Carr sailed aboard the Empress of Ireland for Paris in August, 1910 and was to stay in France from late summer until fall of the following year. This period would mark her entry into the central stream of twentieth-century art.
Shadbolt writes that during Carr’s time spent in Brittany, the artist returned to painting in watercolour: ”There are a number of sparkling Brittany scenes...Figures are comprehended as compositional units to be marshalled according to pictorial needs...brought dramatically forward into the picture plane...Highlights and shadows become part of an overall tonal structure, not simply the means of representing the subject with convincing volume and depth.”

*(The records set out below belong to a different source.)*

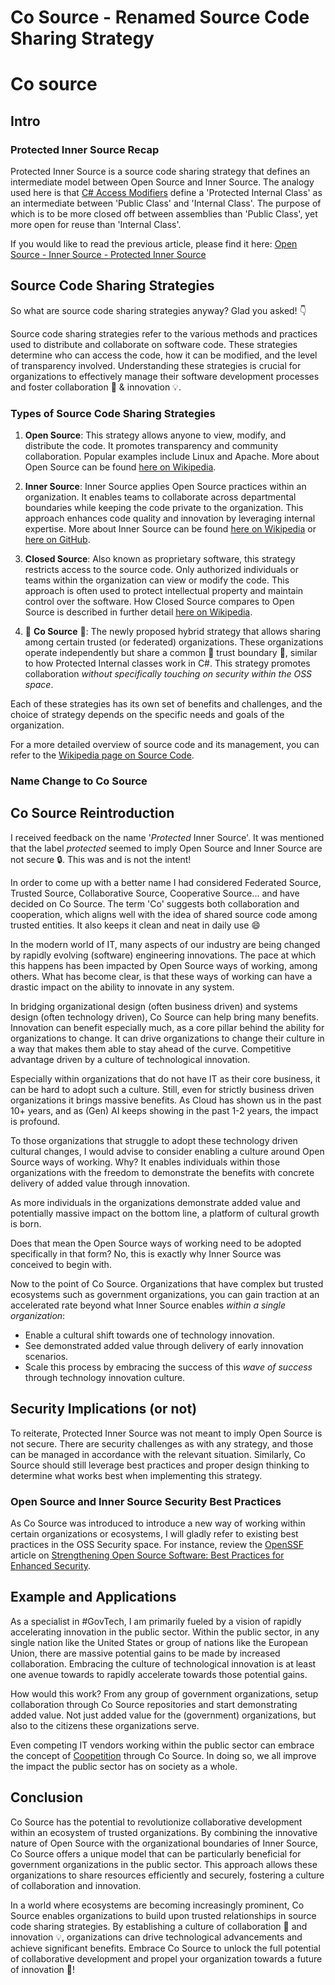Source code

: # Co Source - Renamed Source Code Sharing Strategy


# Co source

## Intro
### Protected Inner Source Recap
Protected Inner Source is a source code sharing strategy that defines an intermediate model between Open Source and Inner Source. The analogy used here is that [C# Access Modifiers](https://learn.microsoft.com/en-us/dotnet/csharp/programming-guide/classes-and-structs/access-modifiers#summary-table) define a 'Protected Internal Class' as an intermediate between 'Public Class' and 'Internal Class'. The purpose of which is to be more closed off between assemblies than 'Public Class', yet more open for reuse than 'Internal Class'.

If you would like to read the previous article, please find it here: [Open Source - Inner Source - Protected Inner Source](/2024/06/20/open-inner-protected-source/)

## Source Code Sharing Strategies
So what are source code sharing strategies anyway? Glad you asked! :point_down:

Source code sharing strategies refer to the various methods and practices used to distribute and collaborate on software code. These strategies determine who can access the code, how it can be modified, and the level of transparency involved. Understanding these strategies is crucial for organizations to effectively manage their software development processes and foster collaboration :handshake: & innovation :bulb:.

### Types of Source Code Sharing Strategies
1. **Open Source**: This strategy allows anyone to view, modify, and distribute the code. It promotes transparency and community collaboration. Popular examples include Linux and Apache. More about Open Source can be found [here on Wikipedia](https://en.wikipedia.org/wiki/Open-source-software_movement).

2. **Inner Source**: Inner Source applies Open Source practices within an organization. It enables teams to collaborate across departmental boundaries while keeping the code private to the organization. This approach enhances code quality and innovation by leveraging internal expertise. More about Inner Source can be found [here on Wikipedia](https://en.wikipedia.org/wiki/Inner_source) or [here on GitHub](https://github.com/resources/articles/software-development/innersource).

3. **Closed Source**: Also known as proprietary software, this strategy restricts access to the source code. Only authorized individuals or teams within the organization can view or modify the code. This approach is often used to protect intellectual property and maintain control over the software. How Closed Source compares to Open Source is described in further detail [here on Wikipedia](https://en.wikipedia.org/wiki/Comparison_of_open-source_and_closed-source_software).

4. :rocket: **Co Source** :rocket:: The newly proposed hybrid strategy that allows sharing among certain trusted (or federated) organizations. These organizations operate independently but share a common :handshake: trust boundary :handshake:, similar to how Protected Internal classes work in C#. This strategy promotes collaboration _without specifically touching on security within the OSS space_.

Each of these strategies has its own set of benefits and challenges, and the choice of strategy depends on the specific needs and goals of the organization.

For a more detailed overview of source code and its management, you can refer to the [Wikipedia page on Source Code](https://en.wikipedia.org/wiki/Source_code).

### Name Change to Co Source
## Co Source Reintroduction
I received feedback on the name '_Protected_ Inner Source'. It was mentioned that the label _protected_ seemed to imply Open Source and Inner Source are not secure :lock:. This was and is not the intent!

In order to come up with a better name I had considered Federated Source, Trusted Source, Collaborative Source, Cooperative Source... and have decided on Co Source. The term 'Co' suggests both collaboration and cooperation, which aligns well with the idea of shared source code among trusted entities. It also keeps it clean and neat in daily use :smile:

In the modern world of IT, many aspects of our industry are being changed by rapidly evolving (software) engineering innovations. The pace at which this happens has been impacted by Open Source ways of working, among others. What has become clear, is that these ways of working can have a drastic impact on the ability to innovate in any system.

In bridging organizational design (often business driven) and systems design (often technology driven), Co Source can help bring many benefits. Innovation can benefit especially much, as a core pillar behind the ability for organizations to change. It can drive organizations to change their culture in a way that makes them able to stay ahead of the curve. Competitive advantage driven by a culture of technological innovation.

Especially within organizations that do not have IT as their core business, it can be hard to adopt such a culture. Still, even for strictly business driven organizations it brings massive benefits. As Cloud has shown us in the past 10+ years, and as (Gen) AI keeps showing in the past 1-2 years, the impact is profound.

To those organizations that struggle to adopt these technology driven cultural changes, I would advise to consider enabling a culture around Open Source ways of working. Why? It enables individuals within those organizations with the freedom to demonstrate the benefits with concrete delivery of added value through innovation.

As more individuals in the organizations demonstrate added value and potentially massive impact on the bottom line, a platform of cultural growth is born.

Does that mean the Open Source ways of working need to be adopted specifically in that form? No, this is exactly why Inner Source was conceived to begin with.

Now to the point of Co Source. Organizations that have complex but trusted ecosystems such as government organizations, you can gain traction at an accelerated rate beyond what Inner Source enables _within a single organization_:
- Enable a cultural shift towards one of technology innovation.
- See demonstrated added value through delivery of early innovation scenarios.
- Scale this process by embracing the success of this _wave of success_ through technology innovation culture.

## Security Implications (or not)
To reiterate, Protected Inner Source was not meant to imply Open Source is not secure. There are security challenges as with any strategy, and those can be managed in accordance with the relevant situation. Similarly, Co Source should still leverage best practices and proper design thinking to determine what works best when implementing this strategy.

### Open Source and Inner Source Security Best Practices
As Co Source was introduced to introduce a new way of working within certain organizations or ecosystems, I will gladly refer to existing best practices in the OSS Security space. For instance, review the [OpenSSF](https://openssf.org/) article on [Strengthening Open Source Software: Best Practices for Enhanced Security](https://en.wikipedia.org/wiki/Comparison_of_open-source_and_closed-source_software).

## Example and Applications
As a specialist in #GovTech, I am primarily fueled by a vision of rapidly accelerating innovation in the public sector. Within the public sector, in any single nation like the United States or group of nations like the European Union, there are massive potential gains to be made by increased collaboration. Embracing the culture of technological innovation is at least one avenue towards to rapidly accelerate towards those potential gains.

How would this work? From any group of government organizations, setup collaboration through Co Source repositories and start demonstrating added value. Not just added value for the (government) organizations, but also to the citizens these organizations serve.

Even competing IT vendors working within the public sector can embrace the concept of [Coopetition](https://en.wikipedia.org/wiki/Coopetition) through Co Source. In doing so, we all improve the impact the public sector has on society as a whole.

## Conclusion
Co Source has the potential to revolutionize collaborative development within an ecosystem of trusted organizations. By combining the innovative nature of Open Source with the organizational boundaries of Inner Source, Co Source offers a unique model that can be particularly beneficial for government organizations in the public sector. This approach allows these organizations to share resources efficiently and securely, fostering a culture of collaboration and innovation.

In a world where ecosystems are becoming increasingly prominent, Co Source enables organizations to build upon trusted relationships in source code sharing strategies. By establishing a culture of collaboration :handshake: and innovation :bulb:, organizations can drive technological advancements and achieve significant benefits. Embrace Co Source to unlock the full potential of collaborative development and propel your organization towards a future of innovation :rocket:!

Thom, describing Carr’s paintings done in France in 1910 and 1911, concludes that the watercolours from the summer of 1911 “are perhaps the most important of the works which Carr executed in France. As a group they have an assurance and immediacy which is not always felt in the oils.” Shadbolt concurs with this assessment, writing that the paintings produced in France “represented a considerable achievement...She painted with a vigour and assurance, and with a sensuousness and formal awareness new to her, that from then on became part of her artist’s equipment.”